[WORK TO COMPLETE]
Look below for lines that hold the string "have" and copy each one.

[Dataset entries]
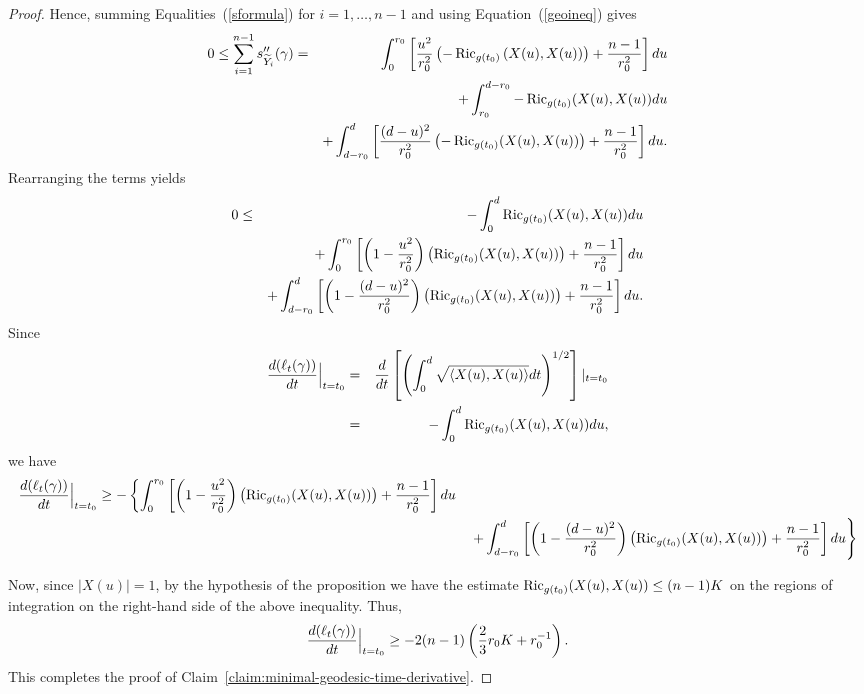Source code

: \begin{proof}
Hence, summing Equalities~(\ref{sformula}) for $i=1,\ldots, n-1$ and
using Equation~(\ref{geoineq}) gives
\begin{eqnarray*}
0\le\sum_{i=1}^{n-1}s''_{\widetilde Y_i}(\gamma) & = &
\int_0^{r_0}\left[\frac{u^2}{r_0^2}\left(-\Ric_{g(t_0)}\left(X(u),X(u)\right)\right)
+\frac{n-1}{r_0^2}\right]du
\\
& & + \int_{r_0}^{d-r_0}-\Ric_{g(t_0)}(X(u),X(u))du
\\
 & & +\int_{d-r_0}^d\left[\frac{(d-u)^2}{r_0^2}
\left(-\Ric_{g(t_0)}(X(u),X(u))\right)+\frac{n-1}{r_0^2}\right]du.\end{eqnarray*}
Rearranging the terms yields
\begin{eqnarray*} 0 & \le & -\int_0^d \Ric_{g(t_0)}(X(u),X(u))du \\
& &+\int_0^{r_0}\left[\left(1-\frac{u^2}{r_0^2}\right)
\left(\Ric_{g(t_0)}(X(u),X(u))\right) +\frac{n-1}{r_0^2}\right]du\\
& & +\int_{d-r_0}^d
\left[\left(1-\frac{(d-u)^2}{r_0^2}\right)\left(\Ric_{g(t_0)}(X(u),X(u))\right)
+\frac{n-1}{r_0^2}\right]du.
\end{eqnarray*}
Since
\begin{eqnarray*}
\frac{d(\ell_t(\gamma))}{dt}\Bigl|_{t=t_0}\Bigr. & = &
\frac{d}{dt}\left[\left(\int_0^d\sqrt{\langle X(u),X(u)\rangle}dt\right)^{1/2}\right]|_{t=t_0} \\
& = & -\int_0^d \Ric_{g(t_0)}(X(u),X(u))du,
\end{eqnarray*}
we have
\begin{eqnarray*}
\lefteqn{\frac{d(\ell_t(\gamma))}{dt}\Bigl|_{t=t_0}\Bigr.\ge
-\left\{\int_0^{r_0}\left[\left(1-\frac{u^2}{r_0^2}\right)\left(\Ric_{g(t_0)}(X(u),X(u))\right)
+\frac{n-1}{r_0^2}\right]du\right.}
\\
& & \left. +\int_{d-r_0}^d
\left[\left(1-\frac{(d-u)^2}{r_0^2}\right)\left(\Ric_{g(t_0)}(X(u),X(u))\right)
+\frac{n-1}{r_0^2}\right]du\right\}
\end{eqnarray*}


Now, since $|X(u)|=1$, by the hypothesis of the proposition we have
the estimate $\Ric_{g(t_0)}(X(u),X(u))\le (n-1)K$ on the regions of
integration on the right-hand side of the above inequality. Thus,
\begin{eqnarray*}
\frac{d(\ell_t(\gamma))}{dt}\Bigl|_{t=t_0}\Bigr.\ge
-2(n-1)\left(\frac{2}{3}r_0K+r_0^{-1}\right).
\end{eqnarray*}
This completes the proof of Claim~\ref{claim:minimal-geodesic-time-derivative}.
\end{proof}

--

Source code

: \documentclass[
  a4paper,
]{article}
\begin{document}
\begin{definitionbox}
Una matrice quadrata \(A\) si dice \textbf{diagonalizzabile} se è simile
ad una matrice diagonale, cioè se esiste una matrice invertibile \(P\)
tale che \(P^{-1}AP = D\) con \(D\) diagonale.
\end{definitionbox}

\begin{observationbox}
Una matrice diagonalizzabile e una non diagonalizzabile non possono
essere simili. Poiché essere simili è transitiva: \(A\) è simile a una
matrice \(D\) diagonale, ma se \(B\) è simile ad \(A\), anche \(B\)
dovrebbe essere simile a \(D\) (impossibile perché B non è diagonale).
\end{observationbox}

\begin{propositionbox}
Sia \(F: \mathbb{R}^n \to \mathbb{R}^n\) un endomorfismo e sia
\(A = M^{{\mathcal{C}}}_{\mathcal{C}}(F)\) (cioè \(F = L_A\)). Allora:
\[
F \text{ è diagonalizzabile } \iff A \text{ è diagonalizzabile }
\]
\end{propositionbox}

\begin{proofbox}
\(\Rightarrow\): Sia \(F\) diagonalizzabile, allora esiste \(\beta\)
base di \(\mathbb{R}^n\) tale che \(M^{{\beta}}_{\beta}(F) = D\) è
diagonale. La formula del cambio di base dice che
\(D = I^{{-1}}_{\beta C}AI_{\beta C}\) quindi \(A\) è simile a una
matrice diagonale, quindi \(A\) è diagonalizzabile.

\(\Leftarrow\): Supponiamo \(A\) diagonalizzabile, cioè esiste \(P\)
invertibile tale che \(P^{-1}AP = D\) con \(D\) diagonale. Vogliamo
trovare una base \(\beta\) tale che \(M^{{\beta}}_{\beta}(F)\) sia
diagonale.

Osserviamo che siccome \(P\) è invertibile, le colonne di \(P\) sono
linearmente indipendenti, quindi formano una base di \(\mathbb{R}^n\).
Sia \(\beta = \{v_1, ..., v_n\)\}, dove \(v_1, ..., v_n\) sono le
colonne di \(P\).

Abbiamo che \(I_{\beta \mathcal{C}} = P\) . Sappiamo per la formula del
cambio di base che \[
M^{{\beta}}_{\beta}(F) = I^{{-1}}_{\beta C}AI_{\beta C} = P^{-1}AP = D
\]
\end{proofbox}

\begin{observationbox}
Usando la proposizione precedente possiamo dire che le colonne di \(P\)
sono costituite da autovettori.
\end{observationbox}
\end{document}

--

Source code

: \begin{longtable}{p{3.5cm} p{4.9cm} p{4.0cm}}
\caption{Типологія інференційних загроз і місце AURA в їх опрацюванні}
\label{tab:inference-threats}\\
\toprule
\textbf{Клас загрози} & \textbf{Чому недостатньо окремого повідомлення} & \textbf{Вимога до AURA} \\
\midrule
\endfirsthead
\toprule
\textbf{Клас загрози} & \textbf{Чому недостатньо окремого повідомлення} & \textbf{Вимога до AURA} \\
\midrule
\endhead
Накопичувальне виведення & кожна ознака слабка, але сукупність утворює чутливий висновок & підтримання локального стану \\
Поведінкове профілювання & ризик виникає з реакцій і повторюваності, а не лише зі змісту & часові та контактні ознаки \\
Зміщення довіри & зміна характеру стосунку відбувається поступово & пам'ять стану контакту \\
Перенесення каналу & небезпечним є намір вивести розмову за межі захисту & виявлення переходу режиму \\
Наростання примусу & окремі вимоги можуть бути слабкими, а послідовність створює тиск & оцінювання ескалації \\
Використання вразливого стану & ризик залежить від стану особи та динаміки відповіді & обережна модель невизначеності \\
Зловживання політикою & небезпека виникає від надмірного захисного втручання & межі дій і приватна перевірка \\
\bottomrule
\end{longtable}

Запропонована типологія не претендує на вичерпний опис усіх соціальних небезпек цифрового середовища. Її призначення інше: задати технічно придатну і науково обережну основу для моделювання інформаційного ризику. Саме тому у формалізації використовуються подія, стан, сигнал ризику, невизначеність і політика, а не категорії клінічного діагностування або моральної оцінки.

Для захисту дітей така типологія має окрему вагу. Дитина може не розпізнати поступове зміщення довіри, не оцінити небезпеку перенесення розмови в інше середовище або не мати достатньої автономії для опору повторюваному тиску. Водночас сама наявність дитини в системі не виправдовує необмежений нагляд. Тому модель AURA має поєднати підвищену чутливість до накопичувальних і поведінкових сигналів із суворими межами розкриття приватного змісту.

[EXERCISE RESPONSE]
we have
Now, since $|X(u)|=1$, by the hypothesis of the proposition we have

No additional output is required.